*** Provided data Section Begins ***

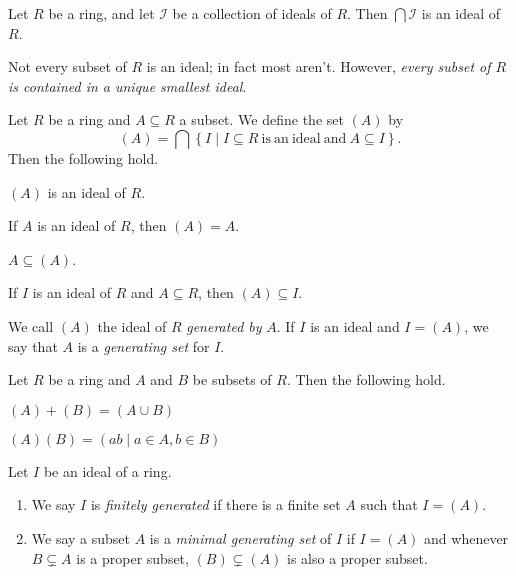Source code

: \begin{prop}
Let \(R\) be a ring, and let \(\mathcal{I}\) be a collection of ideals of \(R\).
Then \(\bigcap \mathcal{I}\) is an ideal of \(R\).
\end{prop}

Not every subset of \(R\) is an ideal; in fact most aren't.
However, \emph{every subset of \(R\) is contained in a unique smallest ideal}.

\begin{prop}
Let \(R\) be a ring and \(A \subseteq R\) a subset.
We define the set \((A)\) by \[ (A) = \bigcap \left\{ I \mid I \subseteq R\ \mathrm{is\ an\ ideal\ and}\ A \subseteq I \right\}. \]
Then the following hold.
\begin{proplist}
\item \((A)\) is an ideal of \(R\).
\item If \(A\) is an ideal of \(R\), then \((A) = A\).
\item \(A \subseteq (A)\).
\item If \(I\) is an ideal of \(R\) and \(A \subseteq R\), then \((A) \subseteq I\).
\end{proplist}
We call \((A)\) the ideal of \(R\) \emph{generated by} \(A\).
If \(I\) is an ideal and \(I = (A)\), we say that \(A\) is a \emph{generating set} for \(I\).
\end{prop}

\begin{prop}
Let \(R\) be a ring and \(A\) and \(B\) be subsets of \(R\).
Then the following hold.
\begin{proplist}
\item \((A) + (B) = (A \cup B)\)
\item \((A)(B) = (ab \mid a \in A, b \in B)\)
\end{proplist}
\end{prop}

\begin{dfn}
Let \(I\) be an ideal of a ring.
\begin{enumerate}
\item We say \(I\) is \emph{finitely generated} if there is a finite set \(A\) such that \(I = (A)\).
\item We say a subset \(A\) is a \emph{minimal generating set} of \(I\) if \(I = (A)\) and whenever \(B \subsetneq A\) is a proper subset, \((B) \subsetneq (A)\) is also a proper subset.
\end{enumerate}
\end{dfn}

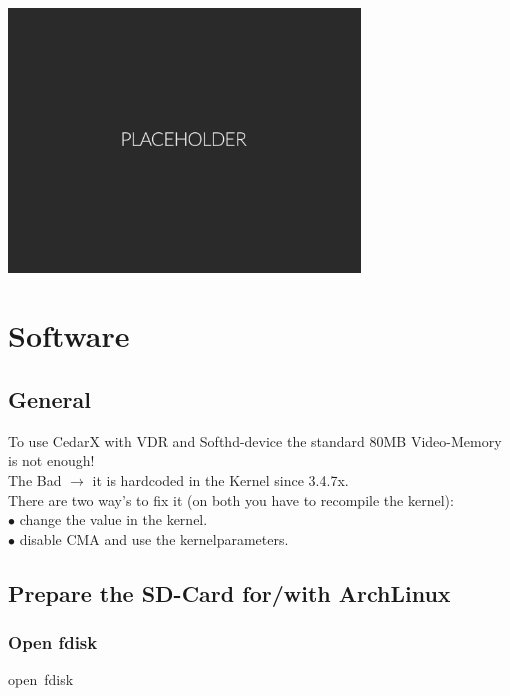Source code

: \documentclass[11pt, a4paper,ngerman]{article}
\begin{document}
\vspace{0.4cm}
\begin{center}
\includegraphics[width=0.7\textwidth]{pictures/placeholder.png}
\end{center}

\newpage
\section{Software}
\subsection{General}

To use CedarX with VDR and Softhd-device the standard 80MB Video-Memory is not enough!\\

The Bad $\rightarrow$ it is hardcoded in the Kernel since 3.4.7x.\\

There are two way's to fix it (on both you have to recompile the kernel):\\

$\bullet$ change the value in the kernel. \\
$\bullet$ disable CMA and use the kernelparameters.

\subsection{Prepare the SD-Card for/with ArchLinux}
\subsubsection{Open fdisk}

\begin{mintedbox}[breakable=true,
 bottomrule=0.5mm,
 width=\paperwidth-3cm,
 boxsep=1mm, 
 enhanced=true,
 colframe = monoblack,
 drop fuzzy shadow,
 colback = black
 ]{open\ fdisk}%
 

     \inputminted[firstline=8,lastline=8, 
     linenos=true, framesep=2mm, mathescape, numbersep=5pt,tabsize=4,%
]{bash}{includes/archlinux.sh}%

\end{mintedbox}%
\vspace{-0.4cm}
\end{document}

*** Provided data Section Ends ***
*** Provided data Section Begins ***

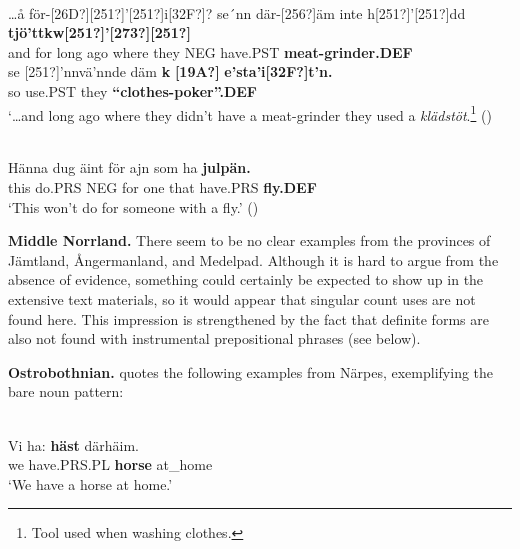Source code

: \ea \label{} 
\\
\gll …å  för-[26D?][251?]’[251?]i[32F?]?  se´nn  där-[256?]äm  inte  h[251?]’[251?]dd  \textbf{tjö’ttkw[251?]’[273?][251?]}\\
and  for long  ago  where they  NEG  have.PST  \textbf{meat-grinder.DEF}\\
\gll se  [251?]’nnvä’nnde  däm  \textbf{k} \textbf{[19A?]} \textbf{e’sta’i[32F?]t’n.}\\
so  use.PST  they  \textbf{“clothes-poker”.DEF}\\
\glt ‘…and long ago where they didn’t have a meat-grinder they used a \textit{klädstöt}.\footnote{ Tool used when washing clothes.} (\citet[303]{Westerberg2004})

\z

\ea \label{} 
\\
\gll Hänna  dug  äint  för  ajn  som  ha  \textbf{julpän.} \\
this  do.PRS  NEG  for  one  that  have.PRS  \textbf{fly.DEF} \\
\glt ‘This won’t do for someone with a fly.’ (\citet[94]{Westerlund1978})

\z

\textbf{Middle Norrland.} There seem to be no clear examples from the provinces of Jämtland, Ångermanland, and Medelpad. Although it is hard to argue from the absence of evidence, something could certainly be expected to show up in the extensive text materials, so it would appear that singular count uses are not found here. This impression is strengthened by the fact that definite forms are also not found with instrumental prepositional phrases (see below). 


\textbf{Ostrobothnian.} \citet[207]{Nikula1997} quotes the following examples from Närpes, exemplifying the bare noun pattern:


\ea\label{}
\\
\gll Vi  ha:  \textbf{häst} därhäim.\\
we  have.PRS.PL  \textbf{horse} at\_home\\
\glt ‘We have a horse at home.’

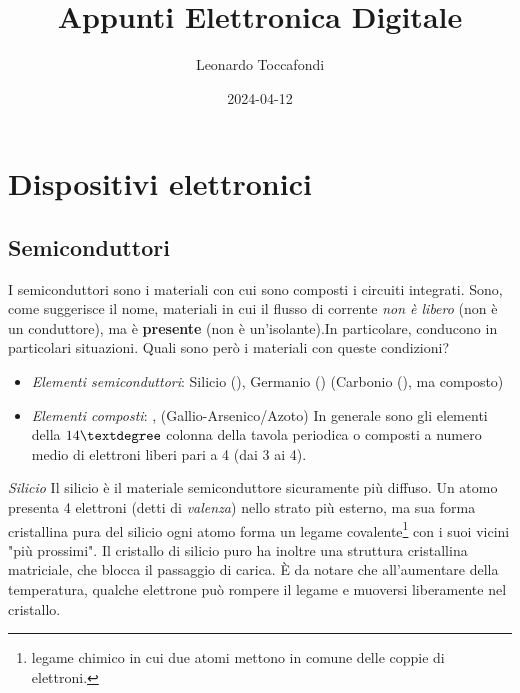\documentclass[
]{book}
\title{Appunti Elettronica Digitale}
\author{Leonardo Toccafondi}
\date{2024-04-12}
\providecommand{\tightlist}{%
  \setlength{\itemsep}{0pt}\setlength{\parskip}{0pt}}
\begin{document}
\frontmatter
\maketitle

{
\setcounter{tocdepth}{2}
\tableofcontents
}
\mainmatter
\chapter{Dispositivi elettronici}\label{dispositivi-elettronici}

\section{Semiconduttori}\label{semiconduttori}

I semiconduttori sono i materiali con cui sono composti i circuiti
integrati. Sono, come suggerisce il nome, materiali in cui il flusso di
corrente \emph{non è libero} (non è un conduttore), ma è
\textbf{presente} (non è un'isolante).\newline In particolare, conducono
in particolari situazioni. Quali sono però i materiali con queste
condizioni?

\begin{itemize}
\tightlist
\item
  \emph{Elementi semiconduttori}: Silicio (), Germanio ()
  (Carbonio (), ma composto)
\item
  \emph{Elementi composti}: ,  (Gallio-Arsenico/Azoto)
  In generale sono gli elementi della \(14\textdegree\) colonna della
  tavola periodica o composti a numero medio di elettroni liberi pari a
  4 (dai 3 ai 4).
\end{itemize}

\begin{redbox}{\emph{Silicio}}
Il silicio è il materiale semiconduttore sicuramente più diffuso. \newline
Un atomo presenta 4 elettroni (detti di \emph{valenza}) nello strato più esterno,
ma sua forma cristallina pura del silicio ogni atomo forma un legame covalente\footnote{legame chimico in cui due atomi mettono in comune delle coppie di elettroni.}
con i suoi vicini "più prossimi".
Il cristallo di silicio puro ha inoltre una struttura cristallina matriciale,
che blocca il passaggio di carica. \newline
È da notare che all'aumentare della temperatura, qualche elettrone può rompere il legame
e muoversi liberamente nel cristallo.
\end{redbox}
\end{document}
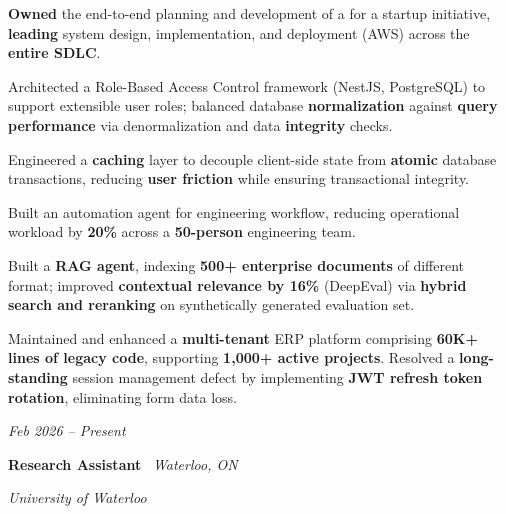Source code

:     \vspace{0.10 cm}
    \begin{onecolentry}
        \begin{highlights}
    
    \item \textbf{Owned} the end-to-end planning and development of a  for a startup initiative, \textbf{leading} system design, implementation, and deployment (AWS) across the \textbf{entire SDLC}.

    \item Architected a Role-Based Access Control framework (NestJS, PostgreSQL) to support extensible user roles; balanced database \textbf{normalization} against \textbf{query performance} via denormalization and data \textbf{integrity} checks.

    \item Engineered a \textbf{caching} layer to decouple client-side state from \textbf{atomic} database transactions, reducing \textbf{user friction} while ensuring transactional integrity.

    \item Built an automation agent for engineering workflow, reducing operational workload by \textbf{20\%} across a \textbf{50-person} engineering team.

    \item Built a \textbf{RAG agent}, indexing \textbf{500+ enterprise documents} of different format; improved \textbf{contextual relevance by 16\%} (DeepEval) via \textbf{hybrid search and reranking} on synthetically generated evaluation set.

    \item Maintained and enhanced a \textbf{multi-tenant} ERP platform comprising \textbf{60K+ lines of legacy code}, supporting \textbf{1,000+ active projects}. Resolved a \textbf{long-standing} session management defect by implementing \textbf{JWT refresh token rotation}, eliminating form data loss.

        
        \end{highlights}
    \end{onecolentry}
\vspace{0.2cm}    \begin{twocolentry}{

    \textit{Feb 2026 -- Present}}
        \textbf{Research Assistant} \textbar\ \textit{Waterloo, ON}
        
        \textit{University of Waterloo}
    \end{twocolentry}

*** Provided data Section Ends ***
*** Provided data Section Begins ***

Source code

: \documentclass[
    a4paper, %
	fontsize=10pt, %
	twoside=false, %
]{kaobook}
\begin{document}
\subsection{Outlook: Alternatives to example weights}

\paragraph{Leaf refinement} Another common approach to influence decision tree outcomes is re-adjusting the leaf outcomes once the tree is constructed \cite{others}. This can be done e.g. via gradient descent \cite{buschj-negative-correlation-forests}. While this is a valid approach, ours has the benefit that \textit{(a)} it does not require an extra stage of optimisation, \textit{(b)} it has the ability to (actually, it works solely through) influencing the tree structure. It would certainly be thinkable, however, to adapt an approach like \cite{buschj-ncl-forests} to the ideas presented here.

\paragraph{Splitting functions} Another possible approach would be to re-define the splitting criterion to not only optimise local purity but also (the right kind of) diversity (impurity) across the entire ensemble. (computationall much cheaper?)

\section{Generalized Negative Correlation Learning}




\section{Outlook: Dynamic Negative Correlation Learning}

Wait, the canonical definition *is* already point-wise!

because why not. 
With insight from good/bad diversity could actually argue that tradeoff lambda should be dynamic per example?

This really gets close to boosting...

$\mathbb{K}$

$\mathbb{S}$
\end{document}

*** Provided data Section Ends ***

Your task: The number of lines above containing the word "paragraph" is all that should be returned.

Task solution: 2